Top Causes of Losses:
The company’s financial strain stems from a combination of internal inefficiencies and market stagnation:
- High Debt-to-EBITDA Ratio
Excessive leverage reduced flexibility and increased financial risk.
- Negative Operating Profit
Persistent structural inefficiencies kept the company in the red.
- Sales Decline & Underutilization
Weak demand and poor capacity utilization led to margin erosion.
Casting, Forging, Foundry Company #3: Revenue Collapse and Cost Rigidity
The company’s financial troubles stem from a sharp drop in revenue and an inability to adjust its cost structure. The company’s case underscores the risks of relying on a narrow customer base and neglecting sales and marketing investments.
Top Causes of Losses:
Despite its potential, the company faced a steep decline in profitability due to:
- Sharp Revenue Drop (-66.96%)
Loss of key customers or market share severely impacted top-line performance.
- High Fixed Costs
Inflexible cost structures couldn’t adapt to falling volumes.

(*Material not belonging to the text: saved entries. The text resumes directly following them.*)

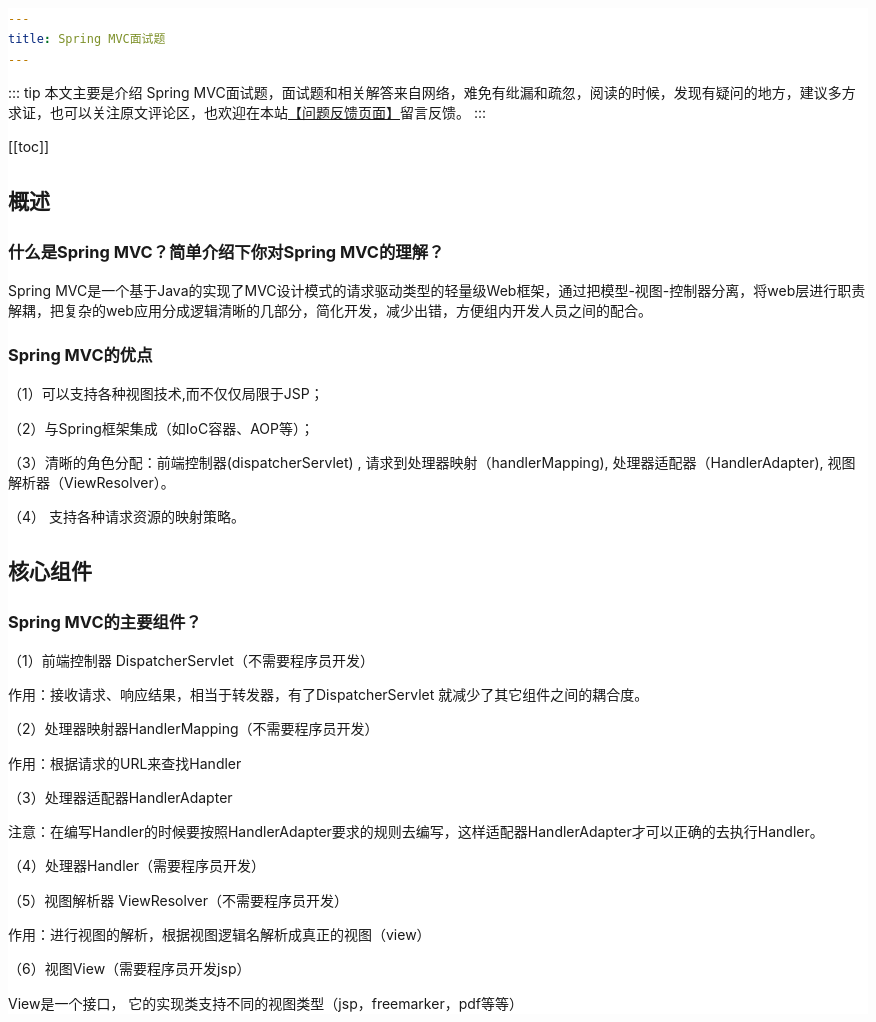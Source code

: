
 ```yaml
---
title: Spring MVC面试题
---
```


::: tip
本文主要是介绍 Spring MVC面试题，面试题和相关解答来自网络，难免有纰漏和疏忽，阅读的时候，发现有疑问的地方，建议多方求证，也可以关注原文评论区，也欢迎在本站[【问题反馈页面】](https://www.yijiyong.com/about/aboutqa.html)留言反馈。
:::

[[toc]]

## 概述

### 什么是Spring MVC？简单介绍下你对Spring MVC的理解？

Spring MVC是一个基于Java的实现了MVC设计模式的请求驱动类型的轻量级Web框架，通过把模型-视图-控制器分离，将web层进行职责解耦，把复杂的web应用分成逻辑清晰的几部分，简化开发，减少出错，方便组内开发人员之间的配合。

### Spring MVC的优点

（1）可以支持各种视图技术,而不仅仅局限于JSP；

（2）与Spring框架集成（如IoC容器、AOP等）；

（3）清晰的角色分配：前端控制器(dispatcherServlet) , 请求到处理器映射（handlerMapping), 处理器适配器（HandlerAdapter), 视图解析器（ViewResolver）。

（4） 支持各种请求资源的映射策略。

## 核心组件

### Spring MVC的主要组件？

（1）前端控制器 DispatcherServlet（不需要程序员开发）

作用：接收请求、响应结果，相当于转发器，有了DispatcherServlet 就减少了其它组件之间的耦合度。

（2）处理器映射器HandlerMapping（不需要程序员开发）

作用：根据请求的URL来查找Handler

（3）处理器适配器HandlerAdapter

注意：在编写Handler的时候要按照HandlerAdapter要求的规则去编写，这样适配器HandlerAdapter才可以正确的去执行Handler。

（4）处理器Handler（需要程序员开发）

（5）视图解析器 ViewResolver（不需要程序员开发）

作用：进行视图的解析，根据视图逻辑名解析成真正的视图（view）

（6）视图View（需要程序员开发jsp）

View是一个接口， 它的实现类支持不同的视图类型（jsp，freemarker，pdf等等）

- Neglected Sales & Marketing
Lack of investment in distribution and customer acquisition limited growth.
Casting, Forging, Foundry Company #4: Efficiency Lost in Translation
The company faced a dramatic fall in income and profitability, despite stable input costs. The company’s experience illustrates how poor cost control and inventory mismanagement can silently erode margins over time.
Top Causes of Losses:
The company saw its operating income collapse by over 60%, driven by:
- Revenue Decline
Lost contracts or competitive pressure reduced income drastically.
- Operating Profit Erosion
Inefficiencies in production and cost control hurt margins.
- Inventory & Input Cost Mismanagement
Poor control over raw materials and fuel costs added to the burden.
Casting, Forging, Foundry Company #5: Asset-Rich but Performance-Poor
EL Forge’s story is one of underutilized potential. Despite having significant fixed assets, the company failed to generate adequate returns, largely due to high depreciation, finance costs, and weak operational efficiency.
Top Causes of Losses:
The company’s losses were rooted in financial and operational misalignment:
- High Depreciation & Finance Costs
Heavy capital investments didn’t translate into revenue.
- Poor Inventory Turnover
Sluggish sales and delayed collections impacted liquidity.
- Underutilized Assets
Fixed assets remained idle, dragging down productivity.
The Hidden Culprit: Years of Cost Mismanagement
What ties all these companies together is not a single catastrophic event—but a slow, creeping decline caused by years of cost mismanagement. Costing is often seen as tedious and time-consuming, involving data collection across sourcing, manufacturing, inventory, and pricing. But when ignored, it leads to:
- Mispriced products
- Inefficient sourcing and recycling
- Bloated inventories
- Poor capital allocation
- Loss of pricing power
- Stagnation in innovation
Over time, these inefficiencies compound. A company that once thrived begins to bleed cash, lose market share, and eventually report losses.
How Proactive Solutech Helps SMEs Avoid This Trap
At Proactive Solutech, we specialize in cost consulting for the casting, forging, and foundry industry. We understand the unique challenges SMEs face—limited capital, lean teams, and high competition—and we help them build cost systems that are both practical and powerful.
What We Offer:
- ABIS~Pro: Our advanced ABC software helps you understand true product-level costs.
- Strategic Consulting: We guide SMEs in pricing, cost audits, and bundled models.
- Analytics & Reporting: Real-time insights to monitor outcomes and optimize decisions.
We help you turn costing from a back-office chore into a strategic advantage.
Conclusion: Costing Isn’t Just Accounting—It’s Survival
The downfall of these listed companies is a stark reminder that costing is not optional—it’s foundational. For SMEs, the path to profitability lies in knowing your costs, pricing smartly, and investing wisely. With the right tools and guidance, even small companies can build sustainable, competitive businesses.